A pastor from Kenya came and spoke at my church this Sunday and shared an incredible message. It provoked me.

I am, by nature, an avid note taker. But somehow, during this Sunday's sermon, I was so riveted by what was being submitted to me that I couldn't even break my attention long enough to jot down a few notes. I regret it, because I wish I could have literally swallowed everything he shared. I was crying the entire sermon, and I'm not even sure why.

He spoke of fire being shut up in our bones. A fire that we cannot even hope to contain. As he spoke that very fire inside of me shook me to the core. I realized that no matter how content I may begin to feel in my walk with Christ, there is a deep yearning in my soul to be ablaze. "Come be the fire inside of me until You and I are one... You won't relent until you have it all."

As the pastor stood and spoke, I realized something so potent. The call that has been rooted deep inside of me for years, is still very, very much alive. It's burning. Still burning. It was so hot when it was placed within me, that even through years without fanning, it's still white hot. Tears streamed down my face as I realized that I cannot shake this fire. I cannot lose this calling. He won't relent until He has it all--all of me. He desires to be one with me and will not relent until it is true.

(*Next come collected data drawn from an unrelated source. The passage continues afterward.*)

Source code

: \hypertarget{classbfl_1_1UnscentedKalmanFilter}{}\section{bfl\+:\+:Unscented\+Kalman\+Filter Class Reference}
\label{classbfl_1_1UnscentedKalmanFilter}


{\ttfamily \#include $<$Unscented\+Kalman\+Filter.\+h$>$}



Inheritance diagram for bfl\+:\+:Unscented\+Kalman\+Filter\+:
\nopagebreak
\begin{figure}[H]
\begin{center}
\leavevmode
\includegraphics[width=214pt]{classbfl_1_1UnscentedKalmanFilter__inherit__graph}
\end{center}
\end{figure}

I was able to write down just a couple of lines...

"The place of your vision is the place of your responsibility."


"I must work the works of Him who sent me while it is still day. The night is coming when no one can work. This mission cannot wait. I must work."

I was so struck by this sermon. Few sermons have so deeply moved me. But I was shaken.

I feel as though in the Christian community, we have become so locked on End Times study, that we have somehow forgotten our commission. Our commission to GO YE AND PREACH THE GOSPEL TO THE ENDS OF THE EARTH, MAKING DISCIPLES. We've forgotten. We become comfortable in our home groups, and our theological debates. But there are those who have not yet seen. Those who have not yet heard.

I must go. I must work. The night is coming when no one can work... We must work while it is still day. The sun must not set until our work is done.